Paulo: maior compositor erudito vivo e motivo de orgulho para a Bahia |
Referência da música de concerto baiana, o professor da Universidade Federal da Bahia (Ufba)
Hoje, amanhã e depois, a Orquestra do Estado de São Paulo (Osesp) executa peça de sua autoria.
Intitulada Cabinda: Nós Somos Pretos, a obra foi encomendada a Lima
pela própria Osesp e será executada na Sala São Paulo, uma das melhores salas de concerto do mundo, sob a regência da premiada nova-iorquina Marin Alsop, titular da Osesp desde 2012.

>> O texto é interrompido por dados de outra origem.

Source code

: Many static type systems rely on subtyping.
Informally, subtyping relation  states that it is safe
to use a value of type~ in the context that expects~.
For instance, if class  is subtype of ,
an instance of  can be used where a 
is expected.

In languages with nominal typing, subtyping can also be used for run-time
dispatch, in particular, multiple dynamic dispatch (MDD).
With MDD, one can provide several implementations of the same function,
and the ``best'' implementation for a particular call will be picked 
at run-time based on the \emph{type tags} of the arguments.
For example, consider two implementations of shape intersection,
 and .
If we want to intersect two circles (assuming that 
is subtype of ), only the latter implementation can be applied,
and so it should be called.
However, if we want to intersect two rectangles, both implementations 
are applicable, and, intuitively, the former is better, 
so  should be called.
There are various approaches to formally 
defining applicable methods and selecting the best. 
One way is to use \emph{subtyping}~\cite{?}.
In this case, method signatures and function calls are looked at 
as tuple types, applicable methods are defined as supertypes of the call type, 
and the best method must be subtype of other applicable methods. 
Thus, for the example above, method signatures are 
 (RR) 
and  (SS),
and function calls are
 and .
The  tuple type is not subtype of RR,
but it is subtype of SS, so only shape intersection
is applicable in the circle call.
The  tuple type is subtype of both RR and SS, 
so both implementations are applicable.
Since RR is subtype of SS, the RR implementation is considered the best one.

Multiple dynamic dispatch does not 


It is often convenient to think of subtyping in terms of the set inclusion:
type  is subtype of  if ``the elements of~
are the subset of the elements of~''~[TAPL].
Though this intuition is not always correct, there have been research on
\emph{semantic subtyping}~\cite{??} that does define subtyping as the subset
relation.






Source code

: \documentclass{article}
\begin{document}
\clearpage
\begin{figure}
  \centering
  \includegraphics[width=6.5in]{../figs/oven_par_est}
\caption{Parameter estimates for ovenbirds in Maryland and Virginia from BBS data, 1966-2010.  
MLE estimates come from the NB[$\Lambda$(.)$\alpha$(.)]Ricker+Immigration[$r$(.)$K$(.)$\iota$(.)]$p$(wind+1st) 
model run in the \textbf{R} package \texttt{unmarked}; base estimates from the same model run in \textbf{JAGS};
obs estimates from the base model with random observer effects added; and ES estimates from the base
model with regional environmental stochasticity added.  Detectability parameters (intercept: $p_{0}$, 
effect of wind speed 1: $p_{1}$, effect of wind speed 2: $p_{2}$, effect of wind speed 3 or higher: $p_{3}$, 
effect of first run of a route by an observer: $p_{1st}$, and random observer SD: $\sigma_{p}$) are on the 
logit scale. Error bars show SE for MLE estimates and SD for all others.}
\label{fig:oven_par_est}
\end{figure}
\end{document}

Membro da Academia Brasileira de Música, Paulo conta que recebeu a
encomenda para a Osesp em abril de 2014.
“O convite foi do diretor artístico
Arthur Nestrovski e da Marin Alsop. A demanda é que
fosse uma obra ao mesmo tempo brasileira e contemporânea”.
“Mas não se trata de nacionalismo ou coisa do gênero, mas do lugar
de fala, que deixa marcas no discurso”, diz.
A majestosa Sala São Paulo. Foto site Osesp |
Requisitado, Paulo só pôde se dedicar à composição da encomenda
meses depois do pedido, pois além dos afazeres usuais do professor, ainda teve
de concluir outra obra para o Prêmio Funarte de Composição Clássica, a ser
apresentada na XXI Bienal de Música Brasileira Contemporânea.
“Mas a partir de outubro do ano passado passei a trabalhar
intensamente na encomenda da Osesp. Foram cinco meses de trabalho pesado”,
afirma.
Tradição baiana
“Fazer uma obra sinfônica não é brincadeira, não. São 50 páginas de partitura, cada uma com 25 cliques (escolha de notas. No computador, cada nota é um clique). No total, são mais de dez mil cliques, ou seja, dez mil escolhas”, diz.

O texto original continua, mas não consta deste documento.